Our Lady of Guadalupe Parish in Doylestown will meet recent acts of vandalism at its church with a powerful act of prayer this Saturday.

As at many Catholic churches during October’s Respect Life Month, the Bucks County church had displayed 61 white wooden crosses, each about three feet high and visible to area motorists, commemorating the millions of unborn lives lost to abortion in the United States since 1973.

Last Saturday night, Oct. 12, unknown vandals uprooted 40 of the crosses, broke them and stacked them in two piles, according to parishioners later observing the scene.
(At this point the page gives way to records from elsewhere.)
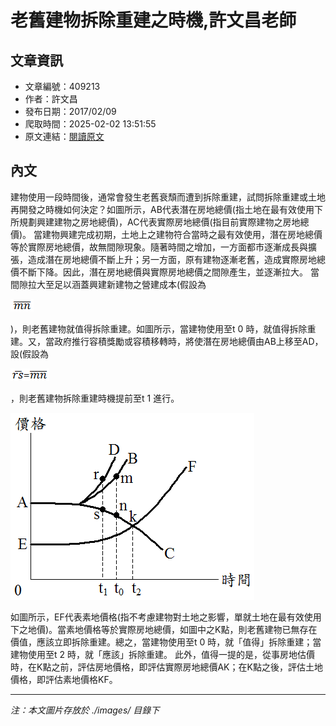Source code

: # 老舊建物拆除重建之時機,許文昌老師

## 文章資訊
- 文章編號：409213
- 作者：許文昌
- 發布日期：2017/02/09
- 爬取時間：2025-02-02 13:51:55
- 原文連結：[閱讀原文](https://real-estate.get.com.tw/Columns/detail.aspx?no=409213)

## 內文
建物使用一段時間後，通常會發生老舊衰頹而遭到拆除重建，試問拆除重建或土地再開發之時機如何決定？如圖所示，AB代表潛在房地總價(指土地在最有效使用下所規劃興建建物之房地總價)，AC代表實際房地總價(指目前實際建物之房地總價)。
當建物興建完成初期，土地上之建物符合當時之最有效使用，潛在房地總價等於實際房地總價，故無間隙現象。隨著時間之增加，一方面都市逐漸成長與擴張，造成潛在房地總價不斷上升；另一方面，原有建物逐漸老舊，造成實際房地總價不斷下降。因此，潛在房地總價與實際房地總價之間隙產生，並逐漸拉大。
當間隙拉大至足以涵蓋興建新建物之營建成本(假設為

![圖片](./images/409213_ceb904b74bee625a860c5ac983dfb61c.png)

)，則老舊建物就值得拆除重建。如圖所示，當建物使用至t
0
時，就值得拆除重建。又，當政府推行容積獎勵或容積移轉時，將使潛在房地總價由AB上移至AD，設(假設為

![圖片](./images/409213_2a557976ded5e8d246cf7f2282c1bcd7.png)

，則老舊建物拆除重建時機提前至t
1
進行。

![圖片](./images/409213_74bf205966e708f1c0a2e8f57cbd6f52.png)

如圖所示，EF代表素地價格(指不考慮建物對土地之影響，單就土地在最有效使用下之地價)。當素地價格等於實際房地總價，如圖中之K點，則老舊建物已無存在價值，應該立即拆除重建。總之，當建物使用至t
0
時，就「值得」拆除重建；當建物使用至t
2
時，就「應該」拆除重建。
此外，值得一提的是，從事房地估價時，在K點之前，評估房地價格，即評估實際房地總價AK；在K點之後，評估土地價格，即評估素地價格KF。

---
*注：本文圖片存放於 ./images/ 目錄下*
Two other signs reading “Stop surgical abortions” were stolen.

In response, parishioners will hold a Rosary Rally for Life Saturday, Oct. 19 at 12 noon at the intersection of Durham and Cold Spring Creamery roads in Doylestown, where the crosses had been placed.

Everyone from the region is invited to attend the public witness to the sanctity of life and respect for religious freedom.

Last week’s incident was only the most recent of what the parish’s pastor, Msgr. Joseph Gentili, described as a “new wave of hate crimes” in the past two weeks.

The parish’s outdoor sign for its Rite of Christian Initiation of Adults (RCIA) — an educational process in which people learn more about the Catholic faith often in preparation to be baptized or to join in full communion with the church — was vandalized.

In his letter to parishioners dated Oct. 14, Msgr. Gentili informed them of the crimes and his intention to work with Buckingham Township police to bring the perpetrators to justice. He said both incidents have been filed “as a hate crime, in addition to trespassing and destruction of property,” he wrote. “I can assure you that should the perpetrator(s) be caught, they will be held accountable to the fullest extent of the law.”

The pastor said the parish had recently installed more than 40 security cameras on its campus.

He pledged that the display of crosses would be installed again “as soon as possible and will be displayed until the end of the month,” as has been done in previous years.

Our Lady of Guadalupe Parish, Msgr. Gentili wrote, has a “simple and poignant message to express our respect for human life and to urge others to join with us in bringing the tragedy of abortion to an end.”

That message, he said, “apparently is not appreciated nor shared by some others in our local community. Be that as it may be, it is sad and lamentable that we continue to struggle for the right to live and express ourselves in a democratic society that is supposed to take pride in basic and fundamental freedoms.”